Based on the 3 recommended antibiotics used in adult surgical prophylaxis by the National Library of Medicine, 2 already have resistant bacterial mutations.

Won’t Big Pharma start making superbug antibiotics?
As mentioned in Maryn Mckenna’s TedTalk, pharmaceutical companies are no longer producing as many antibiotics as they previously did due to the accelerated rate of resistant bacterial strains. Explained in nature: “Fewer new antibiotics are reaching the market […] One reason is that discovering and bringing antibiotics to market is often not profitable for pharmaceutical companies. 2017 estimates for research into new antibiotics is around $1.5 billion yet the annual return on such discovery comes in at only $46 million.
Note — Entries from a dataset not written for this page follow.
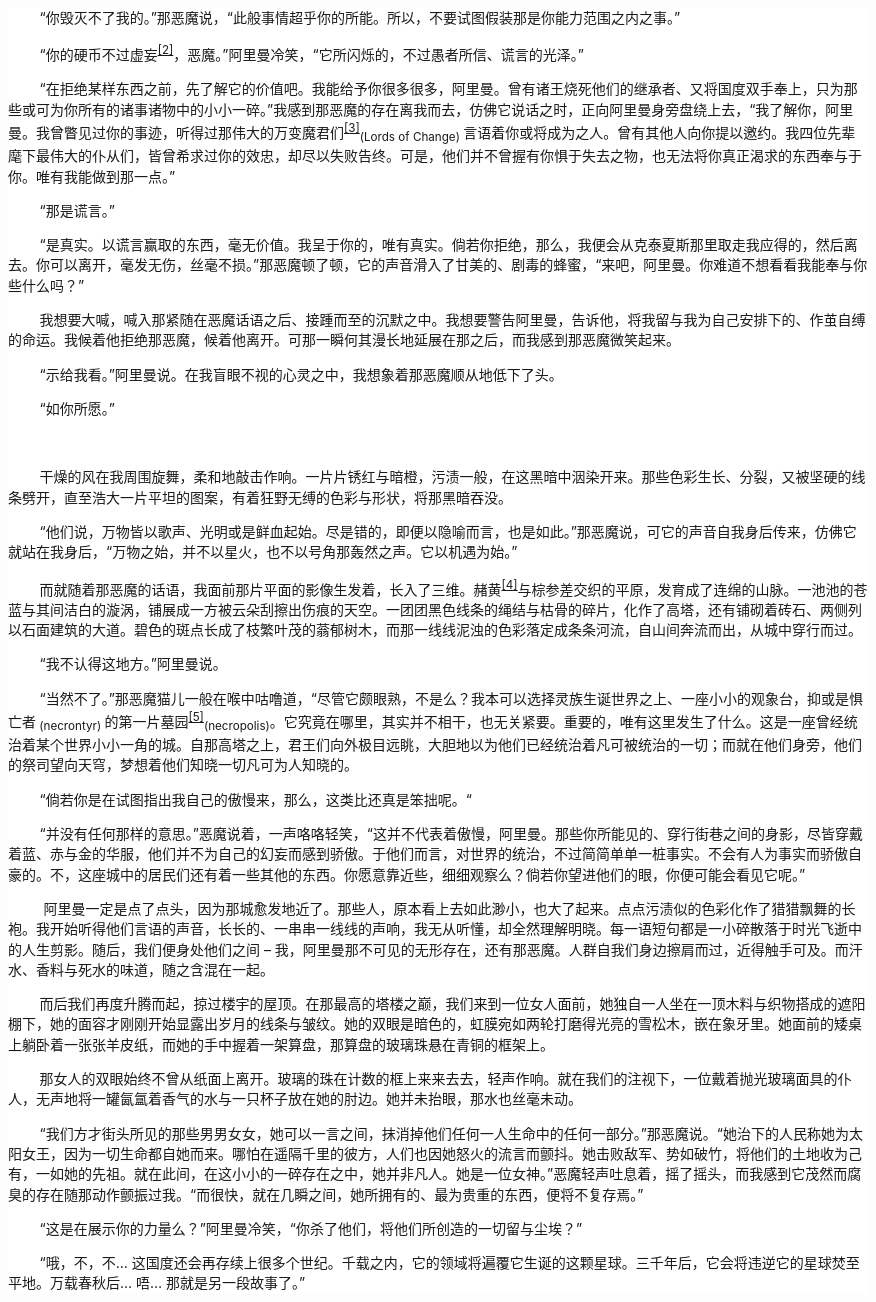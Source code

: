         “你毁灭不了我的。”那恶魔说，“此般事情超乎你的所能。所以，不要试图假装那是你能力范围之内之事。”

        “你的硬币不过虚妄<sup><a href="#TheFirstPrince-2">[2]</a></sup><a name="TheFirstPrince-2a"></a>，恶魔。”阿里曼冷笑，“它所闪烁的，不过愚者所信、谎言的光泽。”

        “在拒绝某样东西之前，先了解它的价值吧。我能给予你很多很多，阿里曼。曾有诸王烧死他们的继承者、又将国度双手奉上，只为那些或可为你所有的诸事诸物中的小小一碎。”我感到那恶魔的存在离我而去，仿佛它说话之时，正向阿里曼身旁盘绕上去，“我了解你，阿里曼。我曾瞥见过你的事迹，听得过那伟大的万变魔君们<sup><a href="#TheFirstPrince-3">[3]</a></sup><a name="TheFirstPrince-3a"></a><sub>(Lords of Change) </sub>言语着你或将成为之人。曾有其他人向你提以邀约。我四位先辈麾下最伟大的仆从们，皆曾希求过你的效忠，却尽以失败告终。可是，他们并不曾握有你惧于失去之物，也无法将你真正渴求的东西奉与于你。唯有我能做到那一点。”

        “那是谎言。”

        “是真实。以谎言赢取的东西，毫无价值。我呈于你的，唯有真实。倘若你拒绝，那么，我便会从克泰夏斯那里取走我应得的，然后离去。你可以离开，毫发无伤，丝毫不损。”那恶魔顿了顿，它的声音滑入了甘美的、剧毒的蜂蜜，“来吧，阿里曼。你难道不想看看我能奉与你些什么吗？”

        我想要大喊，喊入那紧随在恶魔话语之后、接踵而至的沉默之中。我想要警告阿里曼，告诉他，将我留与我为自己安排下的、作茧自缚的命运。我候着他拒绝那恶魔，候着他离开。可那一瞬何其漫长地延展在那之后，而我感到那恶魔微笑起来。

        “示给我看。”阿里曼说。在我盲眼不视的心灵之中，我想象着那恶魔顺从地低下了头。

        “如你所愿。”

 

        干燥的风在我周围旋舞，柔和地敲击作响。一片片锈红与暗橙，污渍一般，在这黑暗中洇染开来。那些色彩生长、分裂，又被坚硬的线条劈开，直至浩大一片平坦的图案，有着狂野无缚的色彩与形状，将那黑暗吞没。

        “他们说，万物皆以歌声、光明或是鲜血起始。尽是错的，即便以隐喻而言，也是如此。”那恶魔说，可它的声音自我身后传来，仿佛它就站在我身后，“万物之始，并不以星火，也不以号角那轰然之声。它以机遇为始。”

        而就随着那恶魔的话语，我面前那片平面的影像生发着，长入了三维。赭黄<sup><a href="#TheFirstPrince-4">[4]</a></sup><a name="TheFirstPrince-4a"></a>与棕参差交织的平原，发育成了连绵的山脉。一池池的苍蓝与其间洁白的漩涡，铺展成一方被云朵刮擦出伤痕的天空。一团团黑色线条的绳结与枯骨的碎片，化作了高塔，还有铺砌着砖石、两侧列以石面建筑的大道。碧色的斑点长成了枝繁叶茂的蓊郁树木，而那一线线泥浊的色彩落定成条条河流，自山间奔流而出，从城中穿行而过。
        
        “我不认得这地方。”阿里曼说。

        “当然不了。”那恶魔猫儿一般在喉中咕噜道，“尽管它颇眼熟，不是么？我本可以选择灵族生诞世界之上、一座小小的观象台，抑或是惧亡者<sub> (necrontyr) </sub>的第一片墓园<sup><a href="#TheFirstPrince-5">[5]</a></sup><a name="TheFirstPrince-5a"></a><sub>(necropolis)</sub>。它究竟在哪里，其实并不相干，也无关紧要。重要的，唯有这里发生了什么。这是一座曾经统治着某个世界小小一角的城。自那高塔之上，君王们向外极目远眺，大胆地以为他们已经统治着凡可被统治的一切；而就在他们身旁，他们的祭司望向天穹，梦想着他们知晓一切凡可为人知晓的。

        “倘若你是在试图指出我自己的傲慢来，那么，这类比还真是笨拙呢。“

        “并没有任何那样的意思。”恶魔说着，一声咯咯轻笑，“这并不代表着傲慢，阿里曼。那些你所能见的、穿行街巷之间的身影，尽皆穿戴着蓝、赤与金的华服，他们并不为自己的幻妄而感到骄傲。于他们而言，对世界的统治，不过简简单单一桩事实。不会有人为事实而骄傲自豪的。不，这座城中的居民们还有着一些其他的东西。你愿意靠近些，细细观察么？倘若你望进他们的眼，你便可能会看见它呢。”

         阿里曼一定是点了点头，因为那城愈发地近了。那些人，原本看上去如此渺小，也大了起来。点点污渍似的色彩化作了猎猎飘舞的长袍。我开始听得他们言语的声音，长长的、一串串一线线的声响，我无从听懂，却全然理解明晓。每一语短句都是一小碎散落于时光飞逝中的人生剪影。随后，我们便身处他们之间 – 我，阿里曼那不可见的无形存在，还有那恶魔。人群自我们身边擦肩而过，近得触手可及。而汗水、香料与死水的味道，随之含混在一起。

        而后我们再度升腾而起，掠过楼宇的屋顶。在那最高的塔楼之巅，我们来到一位女人面前，她独自一人坐在一顶木料与织物搭成的遮阳棚下，她的面容才刚刚开始显露出岁月的线条与皱纹。她的双眼是暗色的，虹膜宛如两轮打磨得光亮的雪松木，嵌在象牙里。她面前的矮桌上躺卧着一张张羊皮纸，而她的手中握着一架算盘，那算盘的玻璃珠悬在青铜的框架上。

        那女人的双眼始终不曾从纸面上离开。玻璃的珠在计数的框上来来去去，轻声作响。就在我们的注视下，一位戴着抛光玻璃面具的仆人，无声地将一罐氤氲着香气的水与一只杯子放在她的肘边。她并未抬眼，那水也丝毫未动。

        “我们方才街头所见的那些男男女女，她可以一言之间，抹消掉他们任何一人生命中的任何一部分。”那恶魔说。“她治下的人民称她为太阳女王，因为一切生命都自她而来。哪怕在遥隔千里的彼方，人们也因她怒火的流言而颤抖。她击败敌军、势如破竹，将他们的土地收为己有，一如她的先祖。就在此间，在这小小的一碎存在之中，她并非凡人。她是一位女神。”恶魔轻声吐息着，摇了摇头，而我感到它茂然而腐臭的存在随那动作颤振过我。“而很快，就在几瞬之间，她所拥有的、最为贵重的东西，便将不复存焉。”

        “这是在展示你的力量么？”阿里曼冷笑，“你杀了他们，将他们所创造的一切留与尘埃？”

        “哦，不，不… 这国度还会再存续上很多个世纪。千载之内，它的领域将遍覆它生诞的这颗星球。三千年后，它会将违逆它的星球焚至平地。万载春秋后… 唔… 那就是另一段故事了。”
A lack of new antibiotic development to contain drug-resistant bacteria is an increasingly-large threat, according to the WHO, with the 60 products currently in development providing “little benefit over existing treatments and very few target the most critical resistant bacteria (Gram-negative bacteria).” The paper by the WHO revealed more and more “large pharmaceutical companies [are] continuing to exit the field.” Kaiser Health News found that 7 of the 12 Big Pharma companies that successfully brought a drug to market in the past decade went bankrupt or left the antibiotics business because of poor sales.
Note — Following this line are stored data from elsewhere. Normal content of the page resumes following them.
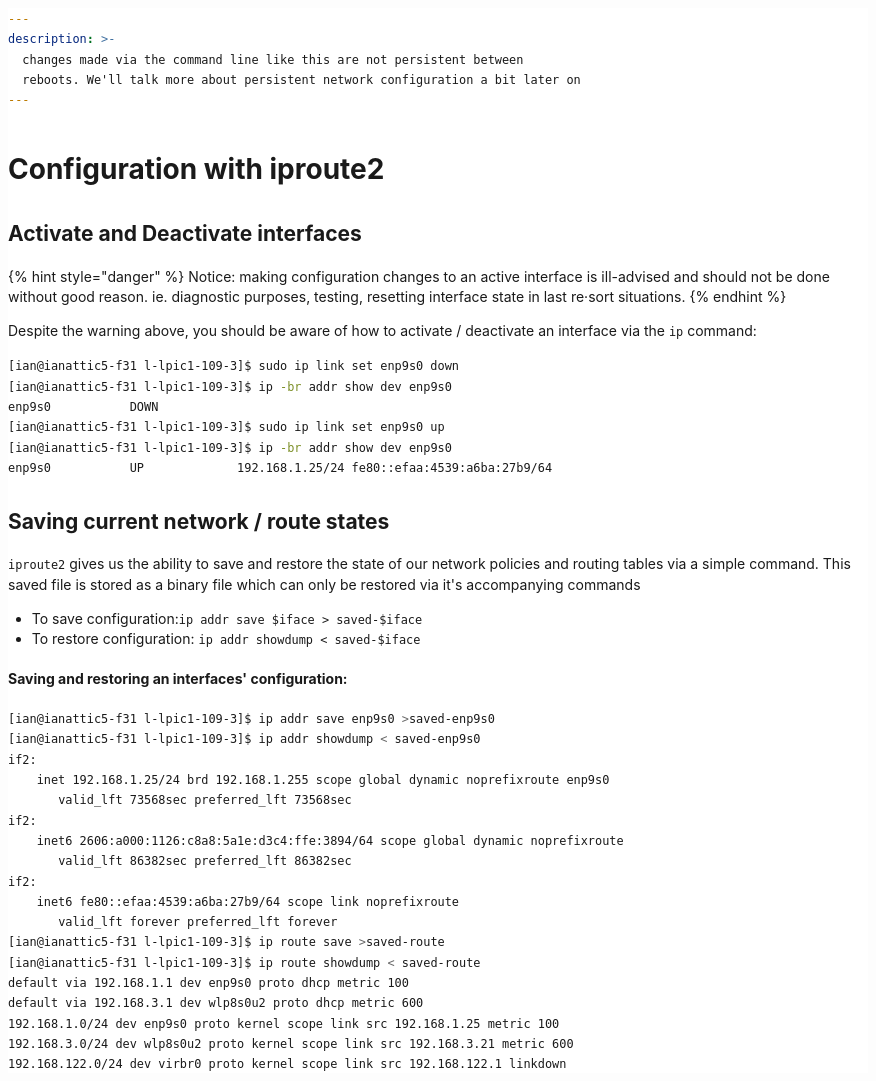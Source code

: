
 ```yaml
---
description: >-
  changes made via the command line like this are not persistent between
  reboots. We'll talk more about persistent network configuration a bit later on
---
```


# Configuration with iproute2

## Activate and Deactivate interfaces

{% hint style="danger" %}
Notice: making configuration changes to an active interface is ill-advised and should not be done without good reason. ie. diagnostic purposes, testing, resetting interface state in last re·sort situations.
{% endhint %}

Despite the warning above, you should be aware of how to activate / deactivate an interface via the `ip` command:

```bash
[ian@ianattic5-f31 l-lpic1-109-3]$ sudo ip link set enp9s0 down
[ian@ianattic5-f31 l-lpic1-109-3]$ ip -br addr show dev enp9s0
enp9s0           DOWN
[ian@ianattic5-f31 l-lpic1-109-3]$ sudo ip link set enp9s0 up
[ian@ianattic5-f31 l-lpic1-109-3]$ ip -br addr show dev enp9s0
enp9s0           UP             192.168.1.25/24 fe80::efaa:4539:a6ba:27b9/64
```

## Saving current network / route states

`iproute2` gives us the ability to save and restore the state of our network policies and routing tables via a simple command. This saved file is stored as a binary file which can only be restored via it's accompanying commands

* To save configuration:`ip addr save $iface > saved-$iface`&#x20;
* To restore configuration: `ip addr showdump < saved-$iface`

#### Saving and restoring an interfaces' configuration:

```bash
[ian@ianattic5-f31 l-lpic1-109-3]$ ip addr save enp9s0 >saved-enp9s0
[ian@ianattic5-f31 l-lpic1-109-3]$ ip addr showdump < saved-enp9s0
if2:
    inet 192.168.1.25/24 brd 192.168.1.255 scope global dynamic noprefixroute enp9s0
       valid_lft 73568sec preferred_lft 73568sec
if2:
    inet6 2606:a000:1126:c8a8:5a1e:d3c4:ffe:3894/64 scope global dynamic noprefixroute
       valid_lft 86382sec preferred_lft 86382sec
if2:
    inet6 fe80::efaa:4539:a6ba:27b9/64 scope link noprefixroute
       valid_lft forever preferred_lft forever
[ian@ianattic5-f31 l-lpic1-109-3]$ ip route save >saved-route
[ian@ianattic5-f31 l-lpic1-109-3]$ ip route showdump < saved-route
default via 192.168.1.1 dev enp9s0 proto dhcp metric 100
default via 192.168.3.1 dev wlp8s0u2 proto dhcp metric 600
192.168.1.0/24 dev enp9s0 proto kernel scope link src 192.168.1.25 metric 100
192.168.3.0/24 dev wlp8s0u2 proto kernel scope link src 192.168.3.21 metric 600
192.168.122.0/24 dev virbr0 proto kernel scope link src 192.168.122.1 linkdown
```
How can we reduce antibiotic resistance?
There are numerous reasons why antibiotic resistance has become a problem. When we consider the monumental consumption of antibiotics in the animal agriculture industry, we ought to take action against unnecessary use.
In Scandanavia antibiotic usage in the animal agriculture industry is 50 – 100 times lower than in other European countries. According to Our World in Data, in the 1990s the nations phased out their usage for growth promotion, consequentially leading “to a significant decline not only in antibiotic use for growth, but also for therapeutic uses.”
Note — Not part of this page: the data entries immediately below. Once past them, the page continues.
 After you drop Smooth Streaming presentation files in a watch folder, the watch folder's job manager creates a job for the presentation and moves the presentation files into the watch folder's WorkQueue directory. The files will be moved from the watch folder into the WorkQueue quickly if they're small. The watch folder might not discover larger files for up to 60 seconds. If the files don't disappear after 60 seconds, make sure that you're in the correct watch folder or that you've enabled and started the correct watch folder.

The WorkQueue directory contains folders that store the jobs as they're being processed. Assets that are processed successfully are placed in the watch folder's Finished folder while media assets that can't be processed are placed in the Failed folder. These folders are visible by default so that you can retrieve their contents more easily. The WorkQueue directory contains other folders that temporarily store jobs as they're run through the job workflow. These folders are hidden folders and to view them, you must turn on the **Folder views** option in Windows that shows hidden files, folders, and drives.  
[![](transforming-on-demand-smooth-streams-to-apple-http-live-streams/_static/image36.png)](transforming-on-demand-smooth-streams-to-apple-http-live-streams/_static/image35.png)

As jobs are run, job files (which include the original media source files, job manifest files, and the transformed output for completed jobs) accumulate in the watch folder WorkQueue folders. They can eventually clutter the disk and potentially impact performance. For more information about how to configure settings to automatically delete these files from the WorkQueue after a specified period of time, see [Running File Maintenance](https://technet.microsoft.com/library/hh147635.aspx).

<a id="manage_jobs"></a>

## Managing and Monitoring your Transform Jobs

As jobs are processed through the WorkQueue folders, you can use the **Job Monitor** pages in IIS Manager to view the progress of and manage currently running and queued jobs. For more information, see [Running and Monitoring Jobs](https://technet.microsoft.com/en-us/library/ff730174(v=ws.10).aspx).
Reducing administration of antibiotics in animal agriculture
Petitioning to stop antibiotic use in agriculture
Purchasing organic meat
Adopting meatless Monday
Going vegetarian or vegan
Adopting better husbandry practices
Voting in favour of legislation to ban factory farming
This link contains a few more approaches to reducing antibiotic use in agriculture.

Conclusion:
This blog isn’t a case for veganism; rather a message of concern regarding the latest global health emergency that – like many other modern issues – happens to tie back to our inhumane husbandry of animals. As more lethal bacteria emerge and fewer effective antibiotics are produced, we now stand in the post-antibiotic era; a modern society where over 10 million are killed annually by infections of the past. Nevertheless, by reducing our consumption of meat and dairy and advocating for change throughout the industry, resistant bacteria can be swiftly restrained. Whether that happens or not boils down to what’s on your dinner plate tonight.